*** INPUT MATERIAL ***

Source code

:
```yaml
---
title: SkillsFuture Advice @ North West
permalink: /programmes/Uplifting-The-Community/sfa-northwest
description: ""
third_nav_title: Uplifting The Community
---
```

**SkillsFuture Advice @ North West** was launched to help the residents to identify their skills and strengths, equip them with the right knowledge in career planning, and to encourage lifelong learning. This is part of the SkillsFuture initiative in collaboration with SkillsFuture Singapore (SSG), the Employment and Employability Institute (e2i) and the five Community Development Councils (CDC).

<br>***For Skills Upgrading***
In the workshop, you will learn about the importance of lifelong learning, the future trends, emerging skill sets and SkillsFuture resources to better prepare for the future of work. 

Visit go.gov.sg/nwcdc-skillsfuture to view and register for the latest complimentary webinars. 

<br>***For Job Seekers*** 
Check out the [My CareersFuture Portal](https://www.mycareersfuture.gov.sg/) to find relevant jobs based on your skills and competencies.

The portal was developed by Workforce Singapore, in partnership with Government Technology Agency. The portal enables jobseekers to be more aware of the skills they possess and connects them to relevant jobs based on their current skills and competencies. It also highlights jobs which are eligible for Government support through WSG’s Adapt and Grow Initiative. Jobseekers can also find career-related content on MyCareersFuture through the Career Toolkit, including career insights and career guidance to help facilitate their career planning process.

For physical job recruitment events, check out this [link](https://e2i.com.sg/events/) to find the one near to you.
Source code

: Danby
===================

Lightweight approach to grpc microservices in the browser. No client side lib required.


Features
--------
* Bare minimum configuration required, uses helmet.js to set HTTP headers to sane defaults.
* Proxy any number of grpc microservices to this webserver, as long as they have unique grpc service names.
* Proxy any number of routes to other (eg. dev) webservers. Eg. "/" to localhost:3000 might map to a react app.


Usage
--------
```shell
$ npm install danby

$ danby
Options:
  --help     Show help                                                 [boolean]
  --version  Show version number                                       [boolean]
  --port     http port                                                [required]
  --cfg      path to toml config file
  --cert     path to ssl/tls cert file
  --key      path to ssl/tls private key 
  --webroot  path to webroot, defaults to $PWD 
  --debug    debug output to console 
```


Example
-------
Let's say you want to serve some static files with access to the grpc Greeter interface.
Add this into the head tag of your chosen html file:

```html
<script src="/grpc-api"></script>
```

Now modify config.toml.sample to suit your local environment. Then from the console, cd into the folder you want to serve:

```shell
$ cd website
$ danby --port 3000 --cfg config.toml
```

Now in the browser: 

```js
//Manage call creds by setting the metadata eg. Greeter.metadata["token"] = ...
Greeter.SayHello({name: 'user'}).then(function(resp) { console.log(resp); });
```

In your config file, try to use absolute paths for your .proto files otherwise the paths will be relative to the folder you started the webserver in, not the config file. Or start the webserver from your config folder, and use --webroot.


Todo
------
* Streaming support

*** End of INPUT MATERIAL ***

Reproduce, exactly as they stand in the data above, the lines from the one that holds "Development Councils (CDC)." to the one that holds "<br>***For Job Seekers***", inclusive.

WRITTEN RESPONSE:
**SkillsFuture Advice @ North West** was launched to help the residents to identify their skills and strengths, equip them with the right knowledge in career planning, and to encourage lifelong learning. This is part of the SkillsFuture initiative in collaboration with SkillsFuture Singapore (SSG), the Employment and Employability Institute (e2i) and the five Community Development Councils (CDC).

<br>***For Skills Upgrading***
In the workshop, you will learn about the importance of lifelong learning, the future trends, emerging skill sets and SkillsFuture resources to better prepare for the future of work. 

Visit go.gov.sg/nwcdc-skillsfuture to view and register for the latest complimentary webinars. 

<br>***For Job Seekers*** 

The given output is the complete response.